#### What is being asked
Transcribe the data that follows. Match it character for character.
──────────
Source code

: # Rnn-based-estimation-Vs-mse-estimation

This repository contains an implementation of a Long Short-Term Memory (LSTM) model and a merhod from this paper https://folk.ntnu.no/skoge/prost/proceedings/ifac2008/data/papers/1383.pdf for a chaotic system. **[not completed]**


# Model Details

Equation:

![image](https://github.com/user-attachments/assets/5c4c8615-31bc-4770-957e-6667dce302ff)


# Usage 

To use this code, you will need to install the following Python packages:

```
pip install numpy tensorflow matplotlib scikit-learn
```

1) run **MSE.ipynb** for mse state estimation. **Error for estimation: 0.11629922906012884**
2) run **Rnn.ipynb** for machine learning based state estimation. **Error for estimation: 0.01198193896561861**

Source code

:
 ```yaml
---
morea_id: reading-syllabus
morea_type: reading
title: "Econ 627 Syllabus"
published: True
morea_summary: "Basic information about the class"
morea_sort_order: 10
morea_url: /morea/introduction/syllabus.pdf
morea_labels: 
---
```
──────────
#### Exercise answer
Source code

: # Rnn-based-estimation-Vs-mse-estimation

This repository contains an implementation of a Long Short-Term Memory (LSTM) model and a merhod from this paper https://folk.ntnu.no/skoge/prost/proceedings/ifac2008/data/papers/1383.pdf for a chaotic system. **[not completed]**


# Model Details

Equation:

![image](https://github.com/user-attachments/assets/5c4c8615-31bc-4770-957e-6667dce302ff)


# Usage 

To use this code, you will need to install the following Python packages:

```
pip install numpy tensorflow matplotlib scikit-learn
```

1) run **MSE.ipynb** for mse state estimation. **Error for estimation: 0.11629922906012884**
2) run **Rnn.ipynb** for machine learning based state estimation. **Error for estimation: 0.01198193896561861**

Source code

:
 ```yaml
---
morea_id: reading-syllabus
morea_type: reading
title: "Econ 627 Syllabus"
published: True
morea_summary: "Basic information about the class"
morea_sort_order: 10
morea_url: /morea/introduction/syllabus.pdf
morea_labels: 
---
```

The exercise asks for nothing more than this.